A lot of the object types and operations used in the ACL file are shared between the Java and C++ brokers and are non-contentious, since they represent actual objects that exist in AMQP - broker, queue, exchange and so forth. What appears to be at issue is how to permission extra funtionality in the broker, such as administration of user accounts or logging levels The C++ broker's 'METHOD' object is one mechanism, and results in ACL lines that specify a single method or set of methods that can be executed, and does not convey whether these are reading, writing or have other side effects on the broker. An example is shoen below:

No Format
ACL ALLOW adk UPDATE METHOD name=getLoggingLevel
ACL ALLOW adk UPDATE METHOD name=setLoggingLevel
ACL ALLOW adk UPDATE METHOD name=reloadLoggingConfig

This seems to be at the wrong level of abstraction. Looking at this in a general fashion, there are three things we wish to do to objects: get a property, set a property and execute an operation. These can be mapped to READ, WRITE, EXECUTE or GET, SET, INVOKE, ACCESS, UPDATE, ADMIN, and so on as operations. The next step would be to decide what the object type is that is being manipulated. I would be happy for this to be one of the existing AMQP objects, including BROKER, since this follows the existing pattern of permissions. Another point to note is that existing mechanisms such as JMX already have the conceptual split into these three types of action.

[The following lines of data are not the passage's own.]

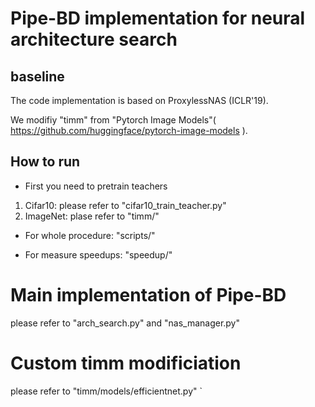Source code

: # Pipe-BD implementation for neural architecture search

## baseline
The code implementation is based on ProxylessNAS (ICLR'19).

We modifiy "timm" from "Pytorch Image Models"( https://github.com/huggingface/pytorch-image-models ).

## How to run
- First you need to pretrain teachers
1. Cifar10: please refer to "cifar10_train_teacher.py"
2. ImageNet: plase refer to "timm/"

- For whole procedure: "scripts/"

- For measure speedups: "speedup/"

# Main implementation of Pipe-BD 
please refer to "arch_search.py" and "nas_manager.py"

# Custom timm modificiation
please refer to "timm/models/efficientnet.py"
`
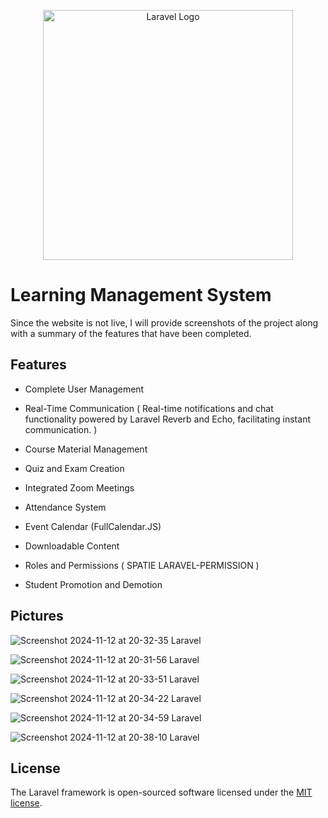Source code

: <p align="center"><a href="https://laravel.com" target="_blank"><img src="https://raw.githubusercontent.com/laravel/art/master/logo-lockup/5%20SVG/2%20CMYK/1%20Full%20Color/laravel-logolockup-cmyk-red.svg" width="400" alt="Laravel Logo"></a></p>


# Learning Management System

Since the website is not live, I will provide screenshots of the project along with a summary of the features that have been completed.




## Features

* Complete User Management

* Real-Time Communication ( Real-time notifications and chat functionality powered by Laravel Reverb and Echo, facilitating instant communication. )

* Course Material Management
* Quiz and Exam Creation
* Integrated Zoom Meetings
* Attendance System
* Event Calendar (FullCalendar.JS)
* Downloadable Content
* Roles and Permissions ( SPATIE LARAVEL-PERMISSION ) 
* Student Promotion and Demotion

## Pictures



![Screenshot 2024-11-12 at 20-32-35 Laravel](https://github.com/user-attachments/assets/b778537d-c4c8-4fc6-b883-c90763b42a15)

![Screenshot 2024-11-12 at 20-31-56 Laravel](https://github.com/user-attachments/assets/e5406f39-00ca-4ef8-a342-d36a816415fd)

![Screenshot 2024-11-12 at 20-33-51 Laravel](https://github.com/user-attachments/assets/343f7864-9e0a-4595-a9c2-540082fc6ad4)

![Screenshot 2024-11-12 at 20-34-22 Laravel](https://github.com/user-attachments/assets/69419e2f-515c-441e-b4c3-9f2e1637e227)

![Screenshot 2024-11-12 at 20-34-59 Laravel](https://github.com/user-attachments/assets/58908f55-6a1c-4c25-85e9-14e909ecda8a)

![Screenshot 2024-11-12 at 20-38-10 Laravel](https://github.com/user-attachments/assets/ad814821-9dae-47f4-8724-cce91bb8213b)



## License

The Laravel framework is open-sourced software licensed under the [MIT license](https://opensource.org/licenses/MIT).
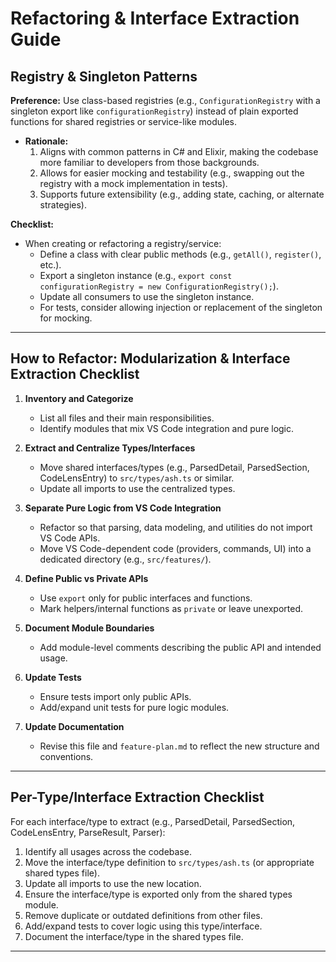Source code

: # Refactoring & Interface Extraction Guide

## Registry & Singleton Patterns

**Preference:** Use class-based registries (e.g., `ConfigurationRegistry` with a singleton export
like `configurationRegistry`) instead of plain exported functions for shared registries or
service-like modules.

- **Rationale:**
  1. Aligns with common patterns in C# and Elixir, making the codebase more familiar to developers
     from those backgrounds.
  2. Allows for easier mocking and testability (e.g., swapping out the registry with a mock
     implementation in tests).
  3. Supports future extensibility (e.g., adding state, caching, or alternate strategies).

**Checklist:**

- When creating or refactoring a registry/service:
  - Define a class with clear public methods (e.g., `getAll()`, `register()`, etc.).
  - Export a singleton instance (e.g.,
    `export const configurationRegistry = new ConfigurationRegistry();`).
  - Update all consumers to use the singleton instance.
  - For tests, consider allowing injection or replacement of the singleton for mocking.

---

## How to Refactor: Modularization & Interface Extraction Checklist

1. **Inventory and Categorize**
   - List all files and their main responsibilities.
   - Identify modules that mix VS Code integration and pure logic.

2. **Extract and Centralize Types/Interfaces**
   - Move shared interfaces/types (e.g., ParsedDetail, ParsedSection, CodeLensEntry) to
     `src/types/ash.ts` or similar.
   - Update all imports to use the centralized types.

3. **Separate Pure Logic from VS Code Integration**
   - Refactor so that parsing, data modeling, and utilities do not import VS Code APIs.
   - Move VS Code-dependent code (providers, commands, UI) into a dedicated directory (e.g.,
     `src/features/`).

4. **Define Public vs Private APIs**
   - Use `export` only for public interfaces and functions.
   - Mark helpers/internal functions as `private` or leave unexported.

5. **Document Module Boundaries**
   - Add module-level comments describing the public API and intended usage.

6. **Update Tests**
   - Ensure tests import only public APIs.
   - Add/expand unit tests for pure logic modules.

7. **Update Documentation**
   - Revise this file and `feature-plan.md` to reflect the new structure and conventions.

---

## Per-Type/Interface Extraction Checklist

For each interface/type to extract (e.g., ParsedDetail, ParsedSection, CodeLensEntry, ParseResult,
Parser):

1. Identify all usages across the codebase.
2. Move the interface/type definition to `src/types/ash.ts` (or appropriate shared types file).
3. Update all imports to use the new location.
4. Ensure the interface/type is exported only from the shared types module.
5. Remove duplicate or outdated definitions from other files.
6. Add/expand tests to cover logic using this type/interface.
7. Document the interface/type in the shared types file.

---
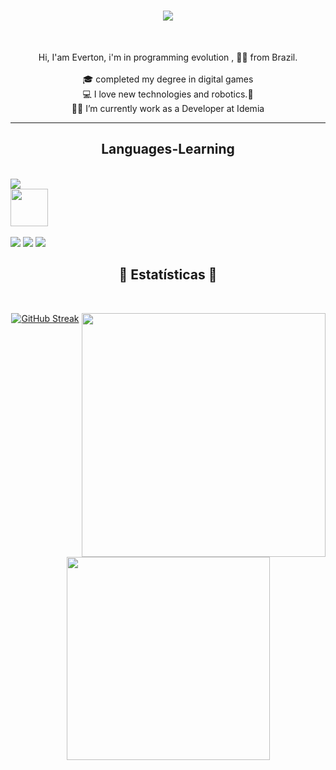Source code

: <h1 align="center">
  <a href="https://git.io/typing-svg">
    <img src="https://readme-typing-svg.herokuapp.com/?lines=Hi+There!+👋;+Myself+Everton+Heleno!;&center=true&size=30">
  </a>
</h1><br>
<!-- +++++++++++++++++++++++++++++++++++++++++++++++++++++++++++++++++++++++++++++++++++++++++++++++++++++++++++++++++++ -->
<p align="center">
  Hi,  I'am Everton, i'm in programming evolution , 👨‍💻 from Brazil. <br>
  <br>
  🎓 completed my degree in digital games <br>  
  💻 I love new technologies and robotics.🤖 <br>  
  🧑‍💼 I’m currently work as a Developer at Idemia <br>
</p>
<!-- +++++++++++++++++++++++++++++++++++++++++++++++++++++++++++++++++++++++++++++++++++++++++++++++++++++++++++++++++++ -->
<hr>
  <h2 align="center"> Languages-Learning </h2> <br>
  <a href="https://skillicons.dev">
    <img src="https://skillicons.dev/icons?i=git,github,python,javascript,html,arduino,cpp,vscode" />
  </a>
 <!-- ++++++++++++++++++++++++++++++++++++++++++++++++++++++++++++++++++++++++++++++++++++++++++++++++++++++++++++++++++ -->
<div align="left">
  <img src="https://github.com/Everton-Hel/Everton-Hel/assets/77762930/1c0ed566-77ee-40cf-9bbb-46191d16ab12" width="60px" />
</div><br>
<!-- ++++++++++++++++++++++++++++++++++++++++++++++++++++++++++++++++++++++++++++++++++++++++++++++++++++++++++++++++++ -->  
<div> 
  <a href="https://www.instagram.com/evertonhel/" target="_blank"><img src="https://img.shields.io/badge/-Instagram-%23E4405F?style=for-the-badge&logo=instagram&logoColor=white" target="_blank"></a>
  <a href="https://www.linkedin.com/in/everton-heleno-262a2852/" target="_blank"><img src="https://img.shields.io/badge/-LinkedIn-%230077B5?style=for-the-badge&logo=linkedin&logoColor=white" target="_blank"></a> 
  <a href="https://web.telegram.org/z/#906565245" target="_blank"><img src="https://img.shields.io/badge/Telegram-2CA5E0?style=for-the-badge&logo=telegram&logoColor=white" target="_blank"></a>
</div> 
<!-- +++++++++++++++++++++++++++++++++++++++++++++++++++++++++++++++++++++++++++++++++++++++++++++++++++++++++++++++++++ -->
<h2 align="center">🚦 Estatísticas 🚦</h2>
<br>
<p align=center>
  <div align=center>
    <a href="https://git.io/streak-stats">
    <img src="https://streak-stats.demolab.com?user=Everton-Hel&theme=github-dark-dimmed&hide_border=true&border_radius=4.7&date_format=j%20M%5B%20Y%5D&mode=weekly" alt="GitHub Streak"/>  </a>
    <a href="https://github.com/Everton-Hel">
    <img align="right" width=390 src="https://github-readme-stats.vercel.app/api?username=Everton-Hel&show_icons=true&theme=dracula&border_color=61dafb&hide_border=true" />
    </a>
  </div> <br><br><br><br><br><br><br><br><br>
  <div align=center>
    <!-- <a href="https://github.com/anuraghazra/github-readme-stats"> -->
    <a href="https://github.com/Everton-Hel">
      <img width=325 align="center" src="https://github-readme-stats.vercel.app/api/top-langs/?username=Everton-Hel&hide=c%23,powershell,Mathematica,Ruby,Objective-C,Objective-C%2b%2b,Cuda&title_color=61dafb&text_color=ffffff&icon_color=61dafb&bg_color=20232a&langs_count=8&layout=compact&border_color=61dafb&hide_border=true" />
    </a>
  </div> <br> <br> <br>
<!-- +++++++++++++++++++++++++++++++++++++++++++++++++++++++++++++++++++++++++++++++++++++++++++++++++++++++++++++++++++ -->
<!-- CONHECIMENTO GERAL - FONTE DE PESQUISA - SITES UTILIZADOS
+
+ https://www.youtube.com/watch?v=oMFiGEZ6UlQ (como adicionar imagem no GH)
+ https://www.youtube.com/watch?v=UBAX-13g8OM&list=PLhkO7OMKgT_rqwGYldqcFxyN4yjFgmDh8 (curso rápido YouTube)
+ https://github.com/KushalTanna24/KushalTanna24/blob/main/README.md (Exemplo pesquisado)
+ https://docs.github.com/pt (Doc GH)
+ https://github.com/anuraghazra/github-readme-stats (Documentação GH)
+ https://skillicons.dev/ (Skill Icons)
+ https://github.com/tandpfun/skill-icons?tab=readme-ov-file#icons-list (Skill Icons GH)
+ https://emojipedia.org/travel-places (Emoji para pesquisar)
+ https://simpleicons.org/?q=prom (Imagens de Icones variados)
+ https://github.com/denvercoder1/github-readme-streak-stats (Ações pesquisa)
+
-->
<!-- +++++++++++++++++++++++++++++++++++++++++++++++++++++++++++++++++++++++++++++++++++++++++++++++++++++++++++++++++++ -->
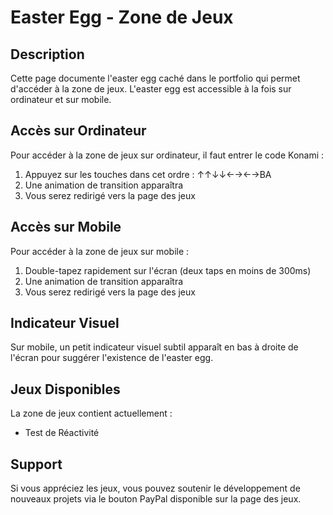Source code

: # Easter Egg - Zone de Jeux

## Description
Cette page documente l'easter egg caché dans le portfolio qui permet d'accéder à la zone de jeux. L'easter egg est accessible à la fois sur ordinateur et sur mobile.

## Accès sur Ordinateur
Pour accéder à la zone de jeux sur ordinateur, il faut entrer le code Konami :
1. Appuyez sur les touches dans cet ordre : ↑↑↓↓←→←→BA
2. Une animation de transition apparaîtra
3. Vous serez redirigé vers la page des jeux

## Accès sur Mobile
Pour accéder à la zone de jeux sur mobile :
1. Double-tapez rapidement sur l'écran (deux taps en moins de 300ms)
2. Une animation de transition apparaîtra
3. Vous serez redirigé vers la page des jeux

## Indicateur Visuel
Sur mobile, un petit indicateur visuel subtil apparaît en bas à droite de l'écran pour suggérer l'existence de l'easter egg.

## Jeux Disponibles
La zone de jeux contient actuellement :
- Test de Réactivité

## Support
Si vous appréciez les jeux, vous pouvez soutenir le développement de nouveaux projets via le bouton PayPal disponible sur la page des jeux. 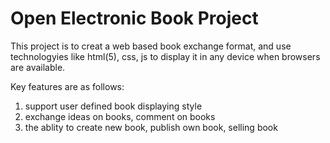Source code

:Open Electronic Book Project
=============

This project is to creat a web based book exchange format, and use technologyies like html(5), css, js to display it in any device when browsers are available.<br/>

Key features are as follows:<br/>

1. support user defined book displaying style<br/>
2. exchange ideas on books, comment on books<br/>
3. the ablity to create new book, publish own book, selling book<br/>

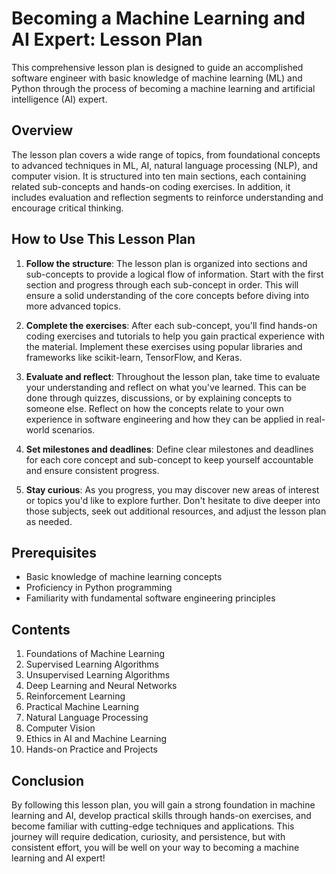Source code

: # Becoming a Machine Learning and AI Expert: Lesson Plan

This comprehensive lesson plan is designed to guide an accomplished software engineer with basic knowledge of machine learning (ML) and Python through the process of becoming a machine learning and artificial intelligence (AI) expert.

## Overview

The lesson plan covers a wide range of topics, from foundational concepts to advanced techniques in ML, AI, natural language processing (NLP), and computer vision. It is structured into ten main sections, each containing related sub-concepts and hands-on coding exercises. In addition, it includes evaluation and reflection segments to reinforce understanding and encourage critical thinking.

## How to Use This Lesson Plan

1. **Follow the structure**: The lesson plan is organized into sections and sub-concepts to provide a logical flow of information. Start with the first section and progress through each sub-concept in order. This will ensure a solid understanding of the core concepts before diving into more advanced topics.

2. **Complete the exercises**: After each sub-concept, you'll find hands-on coding exercises and tutorials to help you gain practical experience with the material. Implement these exercises using popular libraries and frameworks like scikit-learn, TensorFlow, and Keras.

3. **Evaluate and reflect**: Throughout the lesson plan, take time to evaluate your understanding and reflect on what you've learned. This can be done through quizzes, discussions, or by explaining concepts to someone else. Reflect on how the concepts relate to your own experience in software engineering and how they can be applied in real-world scenarios.

4. **Set milestones and deadlines**: Define clear milestones and deadlines for each core concept and sub-concept to keep yourself accountable and ensure consistent progress.

5. **Stay curious**: As you progress, you may discover new areas of interest or topics you'd like to explore further. Don't hesitate to dive deeper into those subjects, seek out additional resources, and adjust the lesson plan as needed.

## Prerequisites

- Basic knowledge of machine learning concepts
- Proficiency in Python programming
- Familiarity with fundamental software engineering principles

## Contents

1. Foundations of Machine Learning
2. Supervised Learning Algorithms
3. Unsupervised Learning Algorithms
4. Deep Learning and Neural Networks
5. Reinforcement Learning
6. Practical Machine Learning
7. Natural Language Processing
8. Computer Vision
9. Ethics in AI and Machine Learning
10. Hands-on Practice and Projects

## Conclusion

By following this lesson plan, you will gain a strong foundation in machine learning and AI, develop practical skills through hands-on exercises, and become familiar with cutting-edge techniques and applications. This journey will require dedication, curiosity, and persistence, but with consistent effort, you will be well on your way to becoming a machine learning and AI expert!
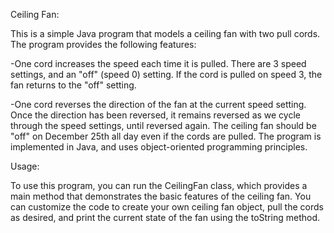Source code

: Ceiling Fan:

This is a simple Java program that models a ceiling fan with two pull cords. The program provides the following features:

-One cord increases the speed each time it is pulled. There are 3 speed settings, and an "off" (speed 0) setting. If the cord is pulled on speed 3, the fan returns to the "off" setting.

-One cord reverses the direction of the fan at the current speed setting. Once the direction has been reversed, it remains reversed as we cycle through the speed settings, until reversed again.
The ceiling fan should be "off" on December 25th all day even if the cords are pulled.
The program is implemented in Java, and uses object-oriented programming principles.

Usage:

To use this program, you can run the CeilingFan class, which provides a main method that demonstrates the basic features of the ceiling fan. You can customize the code to create your own ceiling fan object, pull the cords as desired, and print the current state of the fan using the toString method.
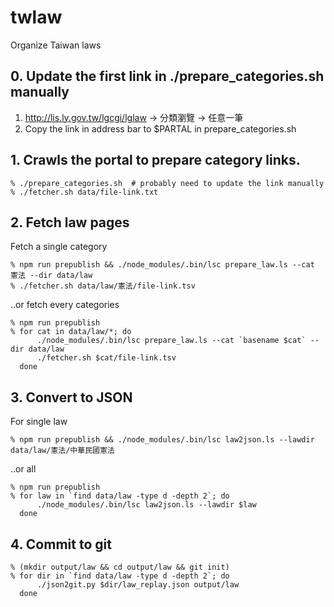 twlaw
=====

Organize Taiwan laws

## 0. Update the first link in ./prepare_categories.sh manually
1. http://lis.ly.gov.tw/lgcgi/lglaw -> 分類瀏覽 -> 任意一筆
2. Copy the link in address bar to $PARTAL in prepare_categories.sh

## 1. Crawls the portal to prepare category links.
    % ./prepare_categories.sh  # probably need to update the link manually
    % ./fetcher.sh data/file-link.txt

## 2. Fetch law pages

Fetch a single category

    % npm run prepublish && ./node_modules/.bin/lsc prepare_law.ls --cat 憲法 --dir data/law
    % ./fetcher.sh data/law/憲法/file-link.tsv

..or fetch every categories

    % npm run prepublish
    % for cat in data/law/*; do
          ./node_modules/.bin/lsc prepare_law.ls --cat `basename $cat` --dir data/law
          ./fetcher.sh $cat/file-link.tsv
      done

## 3. Convert to JSON
For single law

    % npm run prepublish && ./node_modules/.bin/lsc law2json.ls --lawdir data/law/憲法/中華民國憲法

..or all

    % npm run prepublish
    % for law in `find data/law -type d -depth 2`; do
          ./node_modules/.bin/lsc law2json.ls --lawdir $law
      done

## 4. Commit to git
    % (mkdir output/law && cd output/law && git init)
    % for dir in `find data/law -type d -depth 2`; do
          ./json2git.py $dir/law_replay.json output/law
      done
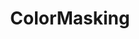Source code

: ---
title: ColorMasking
emoji: 🤗
colorFrom: yellow
colorTo: purple
sdk: gradio
sdk_version: 5.14.0
app_file: app.py
pinned: false
---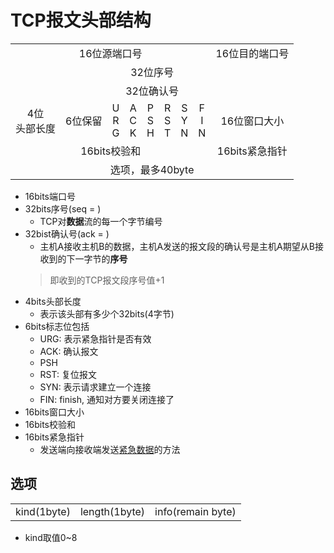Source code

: # TCP报文头部结构

<table>
    <tr align="center">
        <td colspan = "16">16位源端口号</td>
        <td colspan = "16">16位目的端口号</td>
    </tr>
    <tr align="center">
        <td colspan = "32">32位序号</td>
    </tr>
    <tr align="center">
        <td colspan = "32">32位确认号</td>
    </tr>
    <tr align="center">
        <td colspan = "4">4位<br>头部长度</td>
        <td colspan = "6">6位保留</td>
        <td>U<br>R<br>G</td>
        <td>A<br>C<br>K</td>
        <td>P<br>S<br>H</td>
        <td>R<br>S<br>T</td>
        <td>S<br>Y<br>N</td>
        <td>F<br>I<br>N</td>
        <td colspan= "16">16位窗口大小</td>
    </tr>
    <tr align="center">
        <td colspan = "16">16bits校验和</td>
        <td colspan = "16">16bits紧急指针</td>
    </tr>
    <tr align="center">
        <td colspan = "32">选项，最多40byte</td>
    </tr>
</table>

- 16bits端口号
- 32bits序号(seq = )
  - TCP对**数据**流的每一个字节编号
- 32bist确认号(ack = )
  - 主机A接收主机B的数据，主机A发送的报文段的确认号是主机A期望从B接收到的下一字节的**序号** 
  > 即收到的TCP报文段序号值+1
- 4bits头部长度
  - 表示该头部有多少个32bits(4字节)
- 6bits标志位包括
  - URG: 表示紧急指针是否有效  
  - ACK: 确认报文
  - PSH
  - RST: 复位报文
  - SYN: 表示请求建立一个连接
  - FIN: finish, 通知对方要关闭连接了
- 16bits窗口大小
- 16bits校验和
- 16bits紧急指针
  - 发送端向接收端发送[紧急数据](带外数据.md)的方法

## 选项

<table>
    <tr>
        <td>kind(1byte)</td>
        <td>length(1byte)</td>
        <td>info(remain byte)</td>
   </tr>
</table>

- kind取值0~8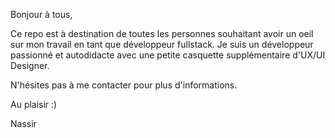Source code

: Bonjour à tous,

Ce repo est à destination de toutes les personnes souhaitant avoir un oeil sur mon travail en tant que développeur fullstack. 
Je suis un développeur passionné et autodidacte avec une petite casquette supplémentaire d'UX/UI Designer. 

N'hésites pas à me contacter pour plus d'informations. 

Au plaisir :) 

Nassir 
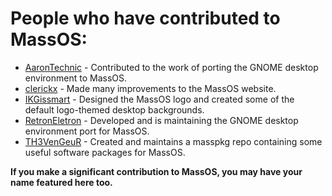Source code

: # People who have contributed to MassOS:

- [AaronTechnic](https://github.com/AaronTechnic) - Contributed to the work of porting the GNOME desktop environment to MassOS.
- [clerickx](https://github.com/clerickx) - Made many improvements to the MassOS website.
- [IKGissmart](https://github.com/IKGissmart) - Designed the MassOS logo and created some of the default logo-themed desktop backgrounds.
- [RetronEletron](https://github.com/RetronEletron) - Developed and is maintaining the GNOME desktop environment port for MassOS.
- [TH3VenGeuR](https://github.com/TH3VenGeuR) - Created and maintains a masspkg repo containing some useful software packages for MassOS.

**If you make a significant contribution to MassOS, you may have your name featured here too.**
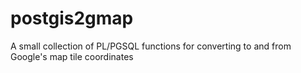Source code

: postgis2gmap
============

A small collection of PL/PGSQL functions for converting to and from Google's map tile coordinates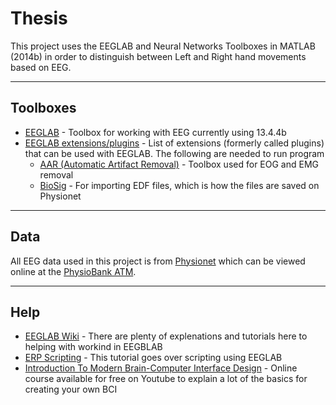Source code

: # Thesis

This project uses the EEGLAB and Neural Networks Toolboxes in MATLAB (2014b) in order to distinguish between Left and Right hand movements based on EEG. 

-----

## Toolboxes
* [EEGLAB](http://sccn.ucsd.edu/wiki/EEGLAB_revision_history_version_13) - Toolbox for working with EEG currently using 13.4.4b
* [EEGLAB extensions/plugins](http://sccn.ucsd.edu/wiki/EEGLAB_Extensions) - List of extensions (formerly called plugins) that can be used with EEGLAB. The following are needed to run program
	* [AAR (Automatic Artifact Removal)](https://github.com/germangh/eeglab_plugin_aar) - Toolbox used for EOG and EMG removal
	* [BioSig](http://biosig.sourceforge.net) - For importing EDF files, which is how the files are saved on Physionet

-----

## Data
All EEG data used in this project is from [Physionet](http://physionet.org/pn4/eegmmidb/) which can be viewed online at the [PhysioBank ATM](http://physionet.org/cgi-bin/atm/ATM). 

-----

## Help
* [EEGLAB Wiki](http://sccn.ucsd.edu/wiki/EEGLAB) - There are plenty of explenations and tutorials here to helping with workind in EEGBLAB
* [ERP Scripting](http://erpinfo.org/erplab/erplab-documentation/scripting_4/Getting_Started.html) - This tutorial goes over scripting using EEGLAB
* [Introduction To Modern Brain-Computer Interface Design](http://sccn.ucsd.edu/wiki/Introduction_To_Modern_Brain-Computer_Interface_Design) - Online course available for free on Youtube to explain a lot of the basics for creating your own BCI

If we abandon the METHOD object in favour of existing object types, we still need to be able to permission such items as users and logging, and I propose these are made part of the broker object, with the possibility of adding other, vendor-specific extensions too. This would result in ACL lines as shown below, which would grant permission to view attributes of the logging subsystem, update those attributes and execute other administrative actions. Finally, if there is a management schema change and the names of methods used change, or new methods and attributes are added, the ACL file does not have to be changed, since the permissions relate to subsystems or extensions.

No Format
ACL ALLOW adk ACCESS BROKER extension=logging
ACL ALLOW adk UPDATE BROKER extension=logging
ACL ALLOW adk ADMIN BROKER extension=logging

or

No Format
ACL ALLOW adk ADMIN BROKER subsystem=acl

If we want to create an ACL file format that is usable across AMQP brokers, then the use of 'extension=<name>' or 'subsystem=<name>' with a set of pre-defined names, say 'logging', 'users', 'configuration', and a naming convention to prevent clashes, such as 'x-<vendor>-*' for vendor specific implementations or just 'x-*' for experimental extensions/subsystems seems appropriate.